## Stored data entries
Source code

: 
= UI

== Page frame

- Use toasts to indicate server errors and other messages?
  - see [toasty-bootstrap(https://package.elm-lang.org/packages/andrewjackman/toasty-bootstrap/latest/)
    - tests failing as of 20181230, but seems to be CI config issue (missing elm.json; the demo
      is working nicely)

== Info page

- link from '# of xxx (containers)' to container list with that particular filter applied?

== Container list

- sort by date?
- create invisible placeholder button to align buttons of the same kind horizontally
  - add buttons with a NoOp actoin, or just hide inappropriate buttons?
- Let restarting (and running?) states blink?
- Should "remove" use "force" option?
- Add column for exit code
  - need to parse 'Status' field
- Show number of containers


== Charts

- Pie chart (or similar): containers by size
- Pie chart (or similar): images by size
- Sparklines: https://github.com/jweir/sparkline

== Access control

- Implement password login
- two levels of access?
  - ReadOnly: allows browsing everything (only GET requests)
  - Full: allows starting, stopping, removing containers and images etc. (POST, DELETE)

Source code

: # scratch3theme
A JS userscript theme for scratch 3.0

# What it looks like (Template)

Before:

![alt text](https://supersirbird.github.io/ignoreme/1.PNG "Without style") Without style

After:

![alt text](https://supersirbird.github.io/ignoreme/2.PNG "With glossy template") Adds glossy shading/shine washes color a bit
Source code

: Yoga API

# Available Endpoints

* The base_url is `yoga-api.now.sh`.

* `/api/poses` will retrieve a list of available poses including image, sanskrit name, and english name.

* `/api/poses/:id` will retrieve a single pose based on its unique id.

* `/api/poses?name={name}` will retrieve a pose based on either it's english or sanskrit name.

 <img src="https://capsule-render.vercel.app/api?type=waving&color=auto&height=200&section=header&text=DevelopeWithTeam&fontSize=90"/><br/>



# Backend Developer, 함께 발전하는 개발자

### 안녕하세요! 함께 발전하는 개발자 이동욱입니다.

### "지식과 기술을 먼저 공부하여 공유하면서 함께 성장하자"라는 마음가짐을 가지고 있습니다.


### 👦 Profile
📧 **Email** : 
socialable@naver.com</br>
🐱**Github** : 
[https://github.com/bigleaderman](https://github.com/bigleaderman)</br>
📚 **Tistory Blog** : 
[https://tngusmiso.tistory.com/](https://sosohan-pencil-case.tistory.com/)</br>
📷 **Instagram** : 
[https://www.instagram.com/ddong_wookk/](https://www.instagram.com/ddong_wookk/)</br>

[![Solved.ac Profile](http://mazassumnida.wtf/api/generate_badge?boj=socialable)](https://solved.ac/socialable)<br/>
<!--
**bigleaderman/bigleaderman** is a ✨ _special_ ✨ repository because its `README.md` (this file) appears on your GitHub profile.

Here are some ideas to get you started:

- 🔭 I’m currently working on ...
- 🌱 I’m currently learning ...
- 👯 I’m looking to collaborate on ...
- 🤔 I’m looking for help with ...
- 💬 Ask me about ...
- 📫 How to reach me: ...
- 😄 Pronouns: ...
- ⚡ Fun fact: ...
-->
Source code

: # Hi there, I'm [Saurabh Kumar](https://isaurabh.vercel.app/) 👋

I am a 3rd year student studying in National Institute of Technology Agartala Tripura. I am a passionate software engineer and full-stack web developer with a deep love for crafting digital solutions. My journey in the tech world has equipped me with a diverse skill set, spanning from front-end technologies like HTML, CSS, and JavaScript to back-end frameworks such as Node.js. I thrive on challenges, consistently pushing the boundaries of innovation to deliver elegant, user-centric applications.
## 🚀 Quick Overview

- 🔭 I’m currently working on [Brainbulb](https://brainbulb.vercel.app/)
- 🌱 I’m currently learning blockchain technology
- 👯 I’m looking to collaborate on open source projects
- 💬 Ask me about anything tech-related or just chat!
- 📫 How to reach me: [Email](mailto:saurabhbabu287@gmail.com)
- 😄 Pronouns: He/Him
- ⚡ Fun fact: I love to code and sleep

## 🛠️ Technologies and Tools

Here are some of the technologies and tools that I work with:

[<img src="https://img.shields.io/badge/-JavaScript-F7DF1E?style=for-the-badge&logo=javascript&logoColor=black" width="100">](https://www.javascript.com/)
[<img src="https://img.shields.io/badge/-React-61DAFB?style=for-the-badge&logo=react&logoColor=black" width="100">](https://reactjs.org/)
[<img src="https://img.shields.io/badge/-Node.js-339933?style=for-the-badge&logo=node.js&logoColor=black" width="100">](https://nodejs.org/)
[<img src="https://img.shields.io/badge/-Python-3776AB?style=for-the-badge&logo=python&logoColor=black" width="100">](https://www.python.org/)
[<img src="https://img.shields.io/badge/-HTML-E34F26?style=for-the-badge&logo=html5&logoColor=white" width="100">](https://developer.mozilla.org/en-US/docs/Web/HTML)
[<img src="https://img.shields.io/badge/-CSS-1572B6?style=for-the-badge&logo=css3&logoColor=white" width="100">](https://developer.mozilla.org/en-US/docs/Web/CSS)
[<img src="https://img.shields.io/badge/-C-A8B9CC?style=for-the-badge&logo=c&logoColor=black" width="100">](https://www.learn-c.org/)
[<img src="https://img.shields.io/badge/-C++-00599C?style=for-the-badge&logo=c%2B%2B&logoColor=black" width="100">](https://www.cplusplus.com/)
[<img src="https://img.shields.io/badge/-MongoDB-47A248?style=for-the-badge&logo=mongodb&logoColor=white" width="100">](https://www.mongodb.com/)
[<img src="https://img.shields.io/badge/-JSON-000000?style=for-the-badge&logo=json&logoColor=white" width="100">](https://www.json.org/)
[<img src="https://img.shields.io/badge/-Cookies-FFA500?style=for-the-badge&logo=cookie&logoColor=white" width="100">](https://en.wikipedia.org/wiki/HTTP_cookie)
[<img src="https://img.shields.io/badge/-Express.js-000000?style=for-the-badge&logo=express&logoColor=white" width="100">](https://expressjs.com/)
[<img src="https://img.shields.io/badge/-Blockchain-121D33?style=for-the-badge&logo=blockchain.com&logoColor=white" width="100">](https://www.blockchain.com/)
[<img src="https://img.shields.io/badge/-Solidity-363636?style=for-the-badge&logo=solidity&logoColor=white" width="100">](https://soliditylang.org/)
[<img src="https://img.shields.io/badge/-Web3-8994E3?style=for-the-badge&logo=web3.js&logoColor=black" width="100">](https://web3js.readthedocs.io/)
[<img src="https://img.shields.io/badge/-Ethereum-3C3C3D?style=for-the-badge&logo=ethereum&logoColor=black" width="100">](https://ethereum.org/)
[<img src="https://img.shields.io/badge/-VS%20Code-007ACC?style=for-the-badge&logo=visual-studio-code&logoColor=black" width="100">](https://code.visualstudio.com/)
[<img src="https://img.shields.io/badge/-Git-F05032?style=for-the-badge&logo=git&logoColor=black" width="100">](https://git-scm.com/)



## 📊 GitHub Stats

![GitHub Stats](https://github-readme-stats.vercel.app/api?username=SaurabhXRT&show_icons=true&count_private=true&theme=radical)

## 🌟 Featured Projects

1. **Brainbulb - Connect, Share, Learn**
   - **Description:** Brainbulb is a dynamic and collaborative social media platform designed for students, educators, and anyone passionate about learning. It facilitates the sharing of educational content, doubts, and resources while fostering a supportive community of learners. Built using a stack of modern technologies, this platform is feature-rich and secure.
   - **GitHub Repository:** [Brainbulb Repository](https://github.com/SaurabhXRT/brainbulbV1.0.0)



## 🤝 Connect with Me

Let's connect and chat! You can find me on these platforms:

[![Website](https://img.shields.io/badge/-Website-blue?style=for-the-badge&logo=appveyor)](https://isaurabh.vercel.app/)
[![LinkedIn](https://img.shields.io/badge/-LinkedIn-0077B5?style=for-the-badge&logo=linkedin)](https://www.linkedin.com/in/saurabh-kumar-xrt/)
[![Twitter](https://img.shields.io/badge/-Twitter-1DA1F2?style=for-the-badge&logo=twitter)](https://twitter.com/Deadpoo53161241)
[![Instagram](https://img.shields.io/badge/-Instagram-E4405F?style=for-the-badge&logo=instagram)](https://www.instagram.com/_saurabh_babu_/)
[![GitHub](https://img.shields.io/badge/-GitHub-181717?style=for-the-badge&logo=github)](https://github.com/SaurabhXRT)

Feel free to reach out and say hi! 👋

==

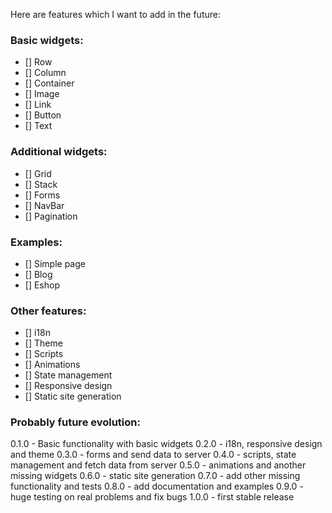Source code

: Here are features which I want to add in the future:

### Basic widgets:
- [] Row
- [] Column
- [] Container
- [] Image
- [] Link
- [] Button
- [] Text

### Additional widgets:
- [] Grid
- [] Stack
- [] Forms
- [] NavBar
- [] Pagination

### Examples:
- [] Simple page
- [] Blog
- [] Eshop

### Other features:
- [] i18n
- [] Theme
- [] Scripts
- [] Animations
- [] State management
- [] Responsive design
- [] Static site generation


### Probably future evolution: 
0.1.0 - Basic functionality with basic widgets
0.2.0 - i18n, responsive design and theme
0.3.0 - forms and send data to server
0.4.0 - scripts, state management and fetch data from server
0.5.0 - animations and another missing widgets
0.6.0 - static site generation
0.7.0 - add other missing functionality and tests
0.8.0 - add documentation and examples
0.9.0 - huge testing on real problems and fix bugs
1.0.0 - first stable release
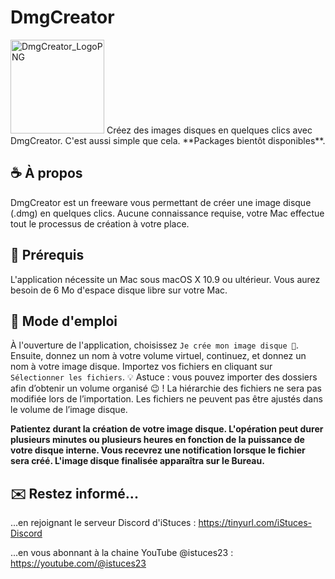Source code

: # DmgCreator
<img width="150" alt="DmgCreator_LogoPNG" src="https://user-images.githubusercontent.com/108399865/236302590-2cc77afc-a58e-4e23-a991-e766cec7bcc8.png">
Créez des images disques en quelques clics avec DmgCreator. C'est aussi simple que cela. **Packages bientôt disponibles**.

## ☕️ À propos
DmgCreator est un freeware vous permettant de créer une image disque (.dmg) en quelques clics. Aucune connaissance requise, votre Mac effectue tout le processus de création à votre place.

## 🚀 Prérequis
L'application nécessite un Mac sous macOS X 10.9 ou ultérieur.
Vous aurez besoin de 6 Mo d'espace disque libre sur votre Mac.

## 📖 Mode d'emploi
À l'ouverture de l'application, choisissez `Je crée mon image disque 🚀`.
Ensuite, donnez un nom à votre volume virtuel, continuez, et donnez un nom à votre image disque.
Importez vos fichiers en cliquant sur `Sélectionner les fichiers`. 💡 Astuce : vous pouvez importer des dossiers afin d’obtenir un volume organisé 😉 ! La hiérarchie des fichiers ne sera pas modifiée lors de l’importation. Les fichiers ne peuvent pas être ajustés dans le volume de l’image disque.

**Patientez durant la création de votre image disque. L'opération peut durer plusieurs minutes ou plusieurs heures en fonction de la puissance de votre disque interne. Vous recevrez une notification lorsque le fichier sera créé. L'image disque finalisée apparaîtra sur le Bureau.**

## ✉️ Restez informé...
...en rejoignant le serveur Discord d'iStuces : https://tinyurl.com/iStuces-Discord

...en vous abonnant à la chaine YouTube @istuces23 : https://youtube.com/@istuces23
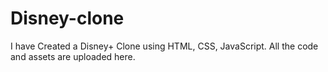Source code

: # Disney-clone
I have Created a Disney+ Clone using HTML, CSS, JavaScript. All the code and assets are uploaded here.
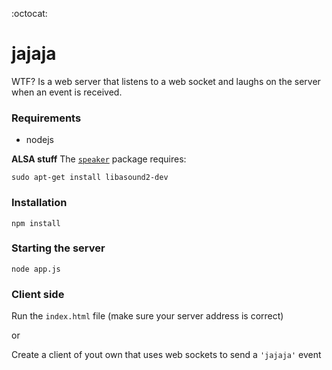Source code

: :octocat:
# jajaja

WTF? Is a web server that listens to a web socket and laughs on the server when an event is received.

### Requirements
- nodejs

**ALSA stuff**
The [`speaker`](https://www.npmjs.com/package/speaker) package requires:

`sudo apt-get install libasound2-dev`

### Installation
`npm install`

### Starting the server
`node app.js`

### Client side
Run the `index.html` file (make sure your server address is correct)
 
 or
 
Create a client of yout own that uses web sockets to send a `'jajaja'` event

## Task directions
The expected answer is every line above in which the word "Brainbulb" appears.

## Worked solution
- 🔭 I’m currently working on [Brainbulb](https://brainbulb.vercel.app/)
1. **Brainbulb - Connect, Share, Learn**
   - **Description:** Brainbulb is a dynamic and collaborative social media platform designed for students, educators, and anyone passionate about learning. It facilitates the sharing of educational content, doubts, and resources while fostering a supportive community of learners. Built using a stack of modern technologies, this platform is feature-rich and secure.
   - **GitHub Repository:** [Brainbulb Repository](https://github.com/SaurabhXRT/brainbulbV1.0.0)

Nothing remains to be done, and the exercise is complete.